* Given data

▼

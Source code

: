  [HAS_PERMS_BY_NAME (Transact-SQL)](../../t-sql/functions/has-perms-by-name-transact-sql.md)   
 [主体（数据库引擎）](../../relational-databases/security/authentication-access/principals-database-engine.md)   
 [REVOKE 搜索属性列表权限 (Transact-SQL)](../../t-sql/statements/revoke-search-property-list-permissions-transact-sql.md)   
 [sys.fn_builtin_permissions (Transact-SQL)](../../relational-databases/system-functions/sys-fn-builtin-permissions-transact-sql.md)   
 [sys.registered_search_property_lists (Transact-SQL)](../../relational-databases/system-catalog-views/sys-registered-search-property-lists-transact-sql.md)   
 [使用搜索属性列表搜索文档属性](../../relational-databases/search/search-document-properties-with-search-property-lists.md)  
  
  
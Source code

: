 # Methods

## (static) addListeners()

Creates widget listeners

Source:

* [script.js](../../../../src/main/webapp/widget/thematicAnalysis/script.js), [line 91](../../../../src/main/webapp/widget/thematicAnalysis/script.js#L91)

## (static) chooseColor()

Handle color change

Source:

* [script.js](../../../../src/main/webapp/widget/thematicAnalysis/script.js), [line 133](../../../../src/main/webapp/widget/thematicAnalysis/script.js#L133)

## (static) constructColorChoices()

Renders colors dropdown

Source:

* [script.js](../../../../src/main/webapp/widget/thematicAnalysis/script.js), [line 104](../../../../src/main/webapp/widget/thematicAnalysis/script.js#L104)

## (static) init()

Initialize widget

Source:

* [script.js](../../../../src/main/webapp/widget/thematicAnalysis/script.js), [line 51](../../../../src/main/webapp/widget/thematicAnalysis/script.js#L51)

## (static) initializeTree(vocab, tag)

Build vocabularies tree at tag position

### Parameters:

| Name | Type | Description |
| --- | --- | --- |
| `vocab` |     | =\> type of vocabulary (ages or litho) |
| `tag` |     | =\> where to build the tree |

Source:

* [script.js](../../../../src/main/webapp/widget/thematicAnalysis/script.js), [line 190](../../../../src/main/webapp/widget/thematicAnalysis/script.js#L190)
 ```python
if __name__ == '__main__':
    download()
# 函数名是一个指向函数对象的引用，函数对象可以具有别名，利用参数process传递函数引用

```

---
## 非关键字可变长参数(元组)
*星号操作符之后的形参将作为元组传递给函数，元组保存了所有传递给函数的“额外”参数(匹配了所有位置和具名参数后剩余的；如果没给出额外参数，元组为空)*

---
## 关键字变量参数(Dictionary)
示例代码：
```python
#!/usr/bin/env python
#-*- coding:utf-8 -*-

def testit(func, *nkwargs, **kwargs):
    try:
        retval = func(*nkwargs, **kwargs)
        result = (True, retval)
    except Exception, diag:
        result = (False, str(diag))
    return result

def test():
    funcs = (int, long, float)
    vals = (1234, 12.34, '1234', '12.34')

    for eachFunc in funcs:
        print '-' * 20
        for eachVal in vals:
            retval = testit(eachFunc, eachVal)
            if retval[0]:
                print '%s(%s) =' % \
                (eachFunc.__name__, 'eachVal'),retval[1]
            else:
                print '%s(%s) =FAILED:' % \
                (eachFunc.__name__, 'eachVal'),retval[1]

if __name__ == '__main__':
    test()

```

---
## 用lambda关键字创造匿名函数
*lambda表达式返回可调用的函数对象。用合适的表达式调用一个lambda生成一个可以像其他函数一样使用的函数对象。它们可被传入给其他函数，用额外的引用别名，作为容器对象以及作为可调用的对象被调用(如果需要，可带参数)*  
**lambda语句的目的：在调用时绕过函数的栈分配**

▲

* Task instructions
Everything above from the line with "or litho) |" to the line with "## 非关键字可变长参数(元组)", both included, must be repeated exactly, and nothing outside that range.

* Task result
| `vocab` |     | =\> type of vocabulary (ages or litho) |
| `tag` |     | =\> where to build the tree |

Source:

* [script.js](../../../../src/main/webapp/widget/thematicAnalysis/script.js), [line 190](../../../../src/main/webapp/widget/thematicAnalysis/script.js#L190)
 ```python
if __name__ == '__main__':
    download()
# 函数名是一个指向函数对象的引用，函数对象可以具有别名，利用参数process传递函数引用

```

---
## 非关键字可变长参数(元组)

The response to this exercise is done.